Po ustaleniu miejsca pobytu Korbońskiego, Komar polecił swemu podwładnemu spotkanie się z posłem i zwrócenie mu uwagi, że „mimo pójścia na obcy chleb, polska nasza ręka mogła go jak w kraju, tak też może zagranicą dosięgnąć. Chwilowo nam na tym nie zależy. (…) Zaznaczam, że rozmowę całą przeprowadzić z odcieniem cynizmu, wyrażając zdziwienie, iż nie jest on od dłuższego czasu w strefie angielskiej”. Ostatecznie wobec sprzeciwu Korbońskiego do planowanego spotkania nie doszło.
Korboński w wywiadzie dla „Wiadomości Polskich” – pisma szwedzkiej Polonii – jednoznacznie stwierdził, iż „próba współpracy z komunistami była błędem. Chcieliśmy być lojalni i PSL przez cały czas nie wyszło poza ramy opozycji legalnej. Okazuje się, że komuniści w ogóle nie mieli zamiaru współpracować z kimkolwiek. Wymagali posłuszeństwa i podporządkowania i to nazywali współpracą” i kategorycznie podkreślił, iż „wybory zostały sfałszowane, a rząd wyłoniony z takiego sejmu nie reprezentuje kraju”.
„Jak się wydaje pali za sobą wszystkie mosty – oceniał mjr Nadzin w raporcie dla centrali – sytuację w kraju opisuje w najczarniejszych barwach, (…) o Cyrankiewiczu wyraża się w najbardziej oszczerczych słowach jako o socjaliście z legitymacją PPR zaszytą w kamizelce”.
Jednocześnie z podjęciem akcji w Szwecji, komunistyczna bezpieka przeprowadziła aresztowania osób podejrzewanych o zorganizowanie ucieczki posła. Aresztowani zostają: Jerzy Michalewski, Bronisława Janiszewska, Zofia Mieszkowska i Jerzy Śmiechowski. Wszyscy zostali oskarżeni o prowadzenie działalności antypaństwowej i osadzeni w ubeckich aresztach w Gdańsku i Warszawie.

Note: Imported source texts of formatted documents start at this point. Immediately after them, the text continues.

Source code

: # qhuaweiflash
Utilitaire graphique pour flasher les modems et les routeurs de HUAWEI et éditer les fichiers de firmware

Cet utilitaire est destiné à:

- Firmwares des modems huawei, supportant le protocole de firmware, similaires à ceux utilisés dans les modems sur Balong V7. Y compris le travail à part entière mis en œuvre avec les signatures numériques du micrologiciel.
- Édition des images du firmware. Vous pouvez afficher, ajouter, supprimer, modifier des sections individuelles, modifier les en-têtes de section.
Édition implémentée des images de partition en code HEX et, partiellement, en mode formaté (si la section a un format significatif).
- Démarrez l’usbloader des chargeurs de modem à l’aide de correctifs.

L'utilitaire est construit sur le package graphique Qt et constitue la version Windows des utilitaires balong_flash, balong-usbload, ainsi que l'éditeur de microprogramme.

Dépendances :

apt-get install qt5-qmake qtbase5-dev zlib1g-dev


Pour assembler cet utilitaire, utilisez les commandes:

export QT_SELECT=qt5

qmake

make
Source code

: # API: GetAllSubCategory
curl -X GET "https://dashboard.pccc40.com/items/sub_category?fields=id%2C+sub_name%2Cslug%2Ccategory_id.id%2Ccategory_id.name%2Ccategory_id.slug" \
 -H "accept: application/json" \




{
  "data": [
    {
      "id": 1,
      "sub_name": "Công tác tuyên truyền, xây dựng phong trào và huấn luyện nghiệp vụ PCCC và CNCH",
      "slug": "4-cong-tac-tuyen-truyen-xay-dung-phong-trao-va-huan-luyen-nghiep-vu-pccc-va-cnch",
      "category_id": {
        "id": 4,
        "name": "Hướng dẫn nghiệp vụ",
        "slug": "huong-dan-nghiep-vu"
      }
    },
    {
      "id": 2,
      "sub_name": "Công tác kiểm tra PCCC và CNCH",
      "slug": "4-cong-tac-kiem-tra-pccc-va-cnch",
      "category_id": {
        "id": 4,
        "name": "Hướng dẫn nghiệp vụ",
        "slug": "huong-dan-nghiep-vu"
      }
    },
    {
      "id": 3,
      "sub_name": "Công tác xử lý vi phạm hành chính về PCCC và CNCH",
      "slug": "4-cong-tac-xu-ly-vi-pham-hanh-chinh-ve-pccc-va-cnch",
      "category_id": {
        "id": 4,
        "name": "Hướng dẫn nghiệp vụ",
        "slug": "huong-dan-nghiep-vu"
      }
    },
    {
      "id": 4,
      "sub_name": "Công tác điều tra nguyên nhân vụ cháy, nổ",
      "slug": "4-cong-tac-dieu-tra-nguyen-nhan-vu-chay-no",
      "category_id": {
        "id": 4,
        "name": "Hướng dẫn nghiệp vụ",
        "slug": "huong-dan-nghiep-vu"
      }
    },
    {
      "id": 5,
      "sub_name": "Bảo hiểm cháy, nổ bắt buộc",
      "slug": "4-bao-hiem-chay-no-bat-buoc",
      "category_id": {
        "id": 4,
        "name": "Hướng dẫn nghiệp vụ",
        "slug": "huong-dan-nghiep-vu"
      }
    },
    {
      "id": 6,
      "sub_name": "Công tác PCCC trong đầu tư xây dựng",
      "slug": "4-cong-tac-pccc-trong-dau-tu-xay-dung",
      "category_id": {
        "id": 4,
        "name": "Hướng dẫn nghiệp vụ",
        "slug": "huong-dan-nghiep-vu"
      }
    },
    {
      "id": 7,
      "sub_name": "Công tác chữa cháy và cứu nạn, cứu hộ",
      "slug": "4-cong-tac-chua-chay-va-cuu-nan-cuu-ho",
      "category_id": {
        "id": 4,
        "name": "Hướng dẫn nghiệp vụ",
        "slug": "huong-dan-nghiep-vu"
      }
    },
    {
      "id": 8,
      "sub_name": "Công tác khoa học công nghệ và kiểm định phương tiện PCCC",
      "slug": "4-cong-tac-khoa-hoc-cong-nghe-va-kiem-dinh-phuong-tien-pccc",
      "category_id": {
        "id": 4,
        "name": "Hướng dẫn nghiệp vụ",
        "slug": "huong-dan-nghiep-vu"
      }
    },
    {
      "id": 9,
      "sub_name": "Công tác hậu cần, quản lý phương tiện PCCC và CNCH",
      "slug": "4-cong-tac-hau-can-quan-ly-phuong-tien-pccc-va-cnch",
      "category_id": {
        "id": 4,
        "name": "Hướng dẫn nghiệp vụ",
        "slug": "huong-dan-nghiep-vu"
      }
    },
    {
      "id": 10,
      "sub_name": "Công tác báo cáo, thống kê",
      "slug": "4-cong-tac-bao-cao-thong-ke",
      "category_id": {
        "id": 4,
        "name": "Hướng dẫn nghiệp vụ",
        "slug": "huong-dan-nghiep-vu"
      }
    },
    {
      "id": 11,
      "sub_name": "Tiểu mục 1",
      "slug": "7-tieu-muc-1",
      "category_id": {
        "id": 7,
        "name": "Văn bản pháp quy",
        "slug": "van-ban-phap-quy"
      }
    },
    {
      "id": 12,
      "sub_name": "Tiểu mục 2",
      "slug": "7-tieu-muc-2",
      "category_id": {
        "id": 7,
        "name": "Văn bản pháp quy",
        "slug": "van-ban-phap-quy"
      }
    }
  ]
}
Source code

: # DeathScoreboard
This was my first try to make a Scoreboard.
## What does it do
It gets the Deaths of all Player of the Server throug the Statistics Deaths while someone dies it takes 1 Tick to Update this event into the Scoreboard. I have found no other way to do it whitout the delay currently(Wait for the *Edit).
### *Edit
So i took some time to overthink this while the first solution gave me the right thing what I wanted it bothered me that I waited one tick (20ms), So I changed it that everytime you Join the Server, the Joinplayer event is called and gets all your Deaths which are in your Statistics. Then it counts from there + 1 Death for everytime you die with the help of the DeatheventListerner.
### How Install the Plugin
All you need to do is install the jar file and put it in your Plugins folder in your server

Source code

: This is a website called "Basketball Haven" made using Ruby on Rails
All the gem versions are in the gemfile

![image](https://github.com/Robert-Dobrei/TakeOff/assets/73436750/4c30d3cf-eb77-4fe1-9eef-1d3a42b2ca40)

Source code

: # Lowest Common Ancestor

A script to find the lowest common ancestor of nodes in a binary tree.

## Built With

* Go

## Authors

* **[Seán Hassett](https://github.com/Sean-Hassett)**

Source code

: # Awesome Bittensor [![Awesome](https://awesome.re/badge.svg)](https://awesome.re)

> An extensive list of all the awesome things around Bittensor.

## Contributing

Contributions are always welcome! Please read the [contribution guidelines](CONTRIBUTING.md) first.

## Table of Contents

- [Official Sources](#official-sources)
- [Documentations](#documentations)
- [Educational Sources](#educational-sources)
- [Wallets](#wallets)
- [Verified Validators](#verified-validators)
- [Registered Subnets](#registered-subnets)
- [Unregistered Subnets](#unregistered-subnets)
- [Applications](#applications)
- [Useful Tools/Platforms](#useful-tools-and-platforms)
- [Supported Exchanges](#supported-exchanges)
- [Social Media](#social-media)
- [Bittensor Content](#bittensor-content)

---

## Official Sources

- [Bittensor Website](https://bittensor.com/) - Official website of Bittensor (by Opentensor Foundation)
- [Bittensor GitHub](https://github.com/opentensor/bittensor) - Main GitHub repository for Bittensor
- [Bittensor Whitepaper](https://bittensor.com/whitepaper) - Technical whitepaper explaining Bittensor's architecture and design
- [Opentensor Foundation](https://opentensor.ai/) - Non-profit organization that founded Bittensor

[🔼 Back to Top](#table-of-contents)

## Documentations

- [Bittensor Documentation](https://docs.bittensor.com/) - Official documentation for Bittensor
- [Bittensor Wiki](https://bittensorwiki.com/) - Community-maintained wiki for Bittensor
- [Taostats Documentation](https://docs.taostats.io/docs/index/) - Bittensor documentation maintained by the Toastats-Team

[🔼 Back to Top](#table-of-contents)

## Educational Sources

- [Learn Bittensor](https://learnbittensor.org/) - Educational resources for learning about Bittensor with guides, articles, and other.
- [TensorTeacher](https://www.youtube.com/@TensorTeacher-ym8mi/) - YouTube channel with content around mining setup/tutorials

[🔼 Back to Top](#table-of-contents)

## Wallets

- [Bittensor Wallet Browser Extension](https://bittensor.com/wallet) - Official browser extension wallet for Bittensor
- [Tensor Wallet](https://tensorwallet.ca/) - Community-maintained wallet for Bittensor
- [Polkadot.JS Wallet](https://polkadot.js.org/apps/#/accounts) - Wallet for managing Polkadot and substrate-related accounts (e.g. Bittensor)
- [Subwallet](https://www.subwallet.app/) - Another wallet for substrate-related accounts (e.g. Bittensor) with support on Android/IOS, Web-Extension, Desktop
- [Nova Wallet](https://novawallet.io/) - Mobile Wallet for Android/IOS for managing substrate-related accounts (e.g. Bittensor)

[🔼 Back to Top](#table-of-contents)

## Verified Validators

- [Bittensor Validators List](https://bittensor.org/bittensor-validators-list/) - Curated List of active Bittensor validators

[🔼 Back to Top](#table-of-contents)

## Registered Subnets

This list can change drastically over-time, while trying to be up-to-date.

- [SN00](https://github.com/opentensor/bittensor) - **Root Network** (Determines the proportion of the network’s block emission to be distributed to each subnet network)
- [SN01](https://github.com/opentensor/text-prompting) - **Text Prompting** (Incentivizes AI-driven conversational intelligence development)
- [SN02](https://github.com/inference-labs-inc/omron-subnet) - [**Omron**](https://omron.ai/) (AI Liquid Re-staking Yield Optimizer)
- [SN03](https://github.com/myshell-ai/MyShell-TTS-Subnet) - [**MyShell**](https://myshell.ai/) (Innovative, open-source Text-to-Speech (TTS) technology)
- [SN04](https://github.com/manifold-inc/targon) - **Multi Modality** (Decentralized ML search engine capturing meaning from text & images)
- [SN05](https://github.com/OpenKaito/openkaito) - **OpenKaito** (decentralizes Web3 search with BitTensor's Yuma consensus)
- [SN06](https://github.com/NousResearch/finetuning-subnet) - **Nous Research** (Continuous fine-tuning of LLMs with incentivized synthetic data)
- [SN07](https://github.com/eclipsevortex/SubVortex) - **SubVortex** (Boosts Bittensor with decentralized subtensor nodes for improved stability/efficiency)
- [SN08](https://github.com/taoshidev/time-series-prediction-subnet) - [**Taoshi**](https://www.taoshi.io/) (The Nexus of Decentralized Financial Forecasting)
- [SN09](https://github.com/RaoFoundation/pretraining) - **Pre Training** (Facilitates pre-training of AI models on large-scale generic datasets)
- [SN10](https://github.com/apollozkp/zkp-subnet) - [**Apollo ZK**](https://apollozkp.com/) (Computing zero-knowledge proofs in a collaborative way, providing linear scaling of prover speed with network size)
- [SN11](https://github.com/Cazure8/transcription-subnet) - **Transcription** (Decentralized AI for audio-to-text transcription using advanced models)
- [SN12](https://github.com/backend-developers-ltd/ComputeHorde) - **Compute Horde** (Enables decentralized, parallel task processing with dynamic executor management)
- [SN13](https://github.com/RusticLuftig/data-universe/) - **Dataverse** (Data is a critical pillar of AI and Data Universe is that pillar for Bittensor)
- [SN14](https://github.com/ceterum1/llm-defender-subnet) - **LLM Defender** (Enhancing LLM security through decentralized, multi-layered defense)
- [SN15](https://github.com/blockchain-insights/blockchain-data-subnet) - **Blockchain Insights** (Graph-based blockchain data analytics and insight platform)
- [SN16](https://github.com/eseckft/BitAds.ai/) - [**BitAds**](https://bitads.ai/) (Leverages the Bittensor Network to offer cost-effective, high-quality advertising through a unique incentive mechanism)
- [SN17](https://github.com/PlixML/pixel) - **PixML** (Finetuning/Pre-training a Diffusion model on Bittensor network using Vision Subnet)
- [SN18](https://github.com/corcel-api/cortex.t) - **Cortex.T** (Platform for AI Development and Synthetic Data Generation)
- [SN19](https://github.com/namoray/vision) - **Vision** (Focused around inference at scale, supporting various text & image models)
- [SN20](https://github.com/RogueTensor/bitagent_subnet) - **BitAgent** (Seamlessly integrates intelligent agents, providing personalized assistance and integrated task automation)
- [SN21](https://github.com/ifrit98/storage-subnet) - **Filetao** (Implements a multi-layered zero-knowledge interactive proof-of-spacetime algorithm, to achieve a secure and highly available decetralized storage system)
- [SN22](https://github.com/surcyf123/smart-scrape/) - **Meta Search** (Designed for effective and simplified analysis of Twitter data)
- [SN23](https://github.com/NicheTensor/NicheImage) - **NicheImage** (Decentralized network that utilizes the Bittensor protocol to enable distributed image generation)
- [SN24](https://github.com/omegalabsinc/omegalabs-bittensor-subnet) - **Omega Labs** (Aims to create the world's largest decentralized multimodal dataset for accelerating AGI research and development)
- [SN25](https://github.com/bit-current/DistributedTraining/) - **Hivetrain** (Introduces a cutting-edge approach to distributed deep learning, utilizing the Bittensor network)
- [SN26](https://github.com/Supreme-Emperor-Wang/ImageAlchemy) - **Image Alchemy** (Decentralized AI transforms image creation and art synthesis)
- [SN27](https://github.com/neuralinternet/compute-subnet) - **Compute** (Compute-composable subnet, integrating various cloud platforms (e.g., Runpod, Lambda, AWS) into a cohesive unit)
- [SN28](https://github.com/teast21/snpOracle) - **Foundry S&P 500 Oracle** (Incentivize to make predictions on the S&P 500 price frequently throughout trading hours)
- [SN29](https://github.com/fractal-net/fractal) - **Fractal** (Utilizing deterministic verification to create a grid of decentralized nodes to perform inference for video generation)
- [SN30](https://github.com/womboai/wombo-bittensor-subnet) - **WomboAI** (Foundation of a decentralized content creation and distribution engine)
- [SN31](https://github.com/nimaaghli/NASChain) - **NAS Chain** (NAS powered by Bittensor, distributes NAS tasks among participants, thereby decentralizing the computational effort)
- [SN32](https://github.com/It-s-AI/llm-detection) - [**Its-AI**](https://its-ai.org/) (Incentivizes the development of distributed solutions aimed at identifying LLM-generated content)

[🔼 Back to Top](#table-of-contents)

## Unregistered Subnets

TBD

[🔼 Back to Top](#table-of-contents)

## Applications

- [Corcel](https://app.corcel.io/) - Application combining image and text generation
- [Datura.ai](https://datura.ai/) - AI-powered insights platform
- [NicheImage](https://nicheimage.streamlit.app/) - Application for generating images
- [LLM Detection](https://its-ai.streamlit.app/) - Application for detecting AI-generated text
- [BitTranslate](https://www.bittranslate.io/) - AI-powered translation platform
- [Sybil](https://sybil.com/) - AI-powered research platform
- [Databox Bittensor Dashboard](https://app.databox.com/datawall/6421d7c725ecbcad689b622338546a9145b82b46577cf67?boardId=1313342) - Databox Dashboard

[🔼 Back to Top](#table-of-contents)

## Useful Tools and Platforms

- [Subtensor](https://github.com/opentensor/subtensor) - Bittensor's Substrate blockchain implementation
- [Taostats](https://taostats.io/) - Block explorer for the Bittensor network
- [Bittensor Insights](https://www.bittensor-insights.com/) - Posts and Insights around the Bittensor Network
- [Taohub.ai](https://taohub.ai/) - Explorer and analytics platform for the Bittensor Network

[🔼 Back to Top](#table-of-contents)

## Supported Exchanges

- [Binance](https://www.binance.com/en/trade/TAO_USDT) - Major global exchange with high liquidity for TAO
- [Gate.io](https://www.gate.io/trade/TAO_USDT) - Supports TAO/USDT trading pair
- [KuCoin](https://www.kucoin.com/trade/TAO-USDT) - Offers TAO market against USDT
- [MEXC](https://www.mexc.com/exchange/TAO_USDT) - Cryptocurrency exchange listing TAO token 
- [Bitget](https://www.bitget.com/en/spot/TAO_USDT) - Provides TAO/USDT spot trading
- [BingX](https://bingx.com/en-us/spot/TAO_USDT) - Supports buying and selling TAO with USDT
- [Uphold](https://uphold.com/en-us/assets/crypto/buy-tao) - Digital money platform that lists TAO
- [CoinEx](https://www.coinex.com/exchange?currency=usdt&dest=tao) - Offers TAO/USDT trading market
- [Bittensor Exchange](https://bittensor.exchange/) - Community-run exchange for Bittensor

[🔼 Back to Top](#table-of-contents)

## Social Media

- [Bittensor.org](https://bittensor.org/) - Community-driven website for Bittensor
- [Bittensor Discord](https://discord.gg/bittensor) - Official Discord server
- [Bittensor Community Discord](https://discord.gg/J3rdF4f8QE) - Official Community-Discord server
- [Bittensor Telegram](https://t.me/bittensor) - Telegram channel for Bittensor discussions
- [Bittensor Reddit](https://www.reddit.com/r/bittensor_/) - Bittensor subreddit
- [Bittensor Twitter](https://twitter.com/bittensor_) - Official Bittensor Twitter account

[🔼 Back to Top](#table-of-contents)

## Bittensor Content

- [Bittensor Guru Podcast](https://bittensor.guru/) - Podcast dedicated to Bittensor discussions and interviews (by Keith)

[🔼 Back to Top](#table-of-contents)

Oprócz Polaków, ubecy aresztują także kilku obywateli szwedzkich ( w tym Karla Nilsena), a komunistyczna prasa poinformowała o „wykryciu afery przemytu ludzi z Polski”, w którą zamieszany miał być szwedzki konsul w Gdańsku. Wedle Polskiej Agencji Prasowej „niektórzy obywatele szwedzcy oraz niektóre szwedzkie jednostki pływające zamieszane są w organizowanie przemytu do Szwecji osób nielegalnie opuszczających Polskę, (…) akcja przemytu uprawiana była od szeregu miesięcy”.
Błyskawiczne aresztowanie Polaków i Szwedów, pomagających w ucieczce Korbońskiego wskazuje, iż ubecja dokładnie spenetrowała środowisko marynarzy, uczestniczących w organizacji ucieczek z „komunistycznego raju”, a przedostanie się posła do Szwecji jedynie przyspieszyło ujawnienie całego procederu.
„W związku z wykryciem afery szmuglowania ludzi z Polski do Szwecji– napisano w depeszy PAP –w dniu 17 b.m. wręczona została szwedzkiemu posłowi nota Rządu Polskiego do Rządu Szwecji. W nocie tej Rząd Polski domaga się wycofania z Polski konsula p. Bergendahla i informuje, że kapitan i inni członkowie załogi promu Drotning Victoria nigdy nie będą mieli prawa wejścia do portów polskich. Nota domaga się nakazania przez władze szwedzkie wszystkim kapitanom i załogom jednostek szwedzkich, zawijającym do polskich portów – posłuszeństwa wobec obowiązującego w Polsce praw.”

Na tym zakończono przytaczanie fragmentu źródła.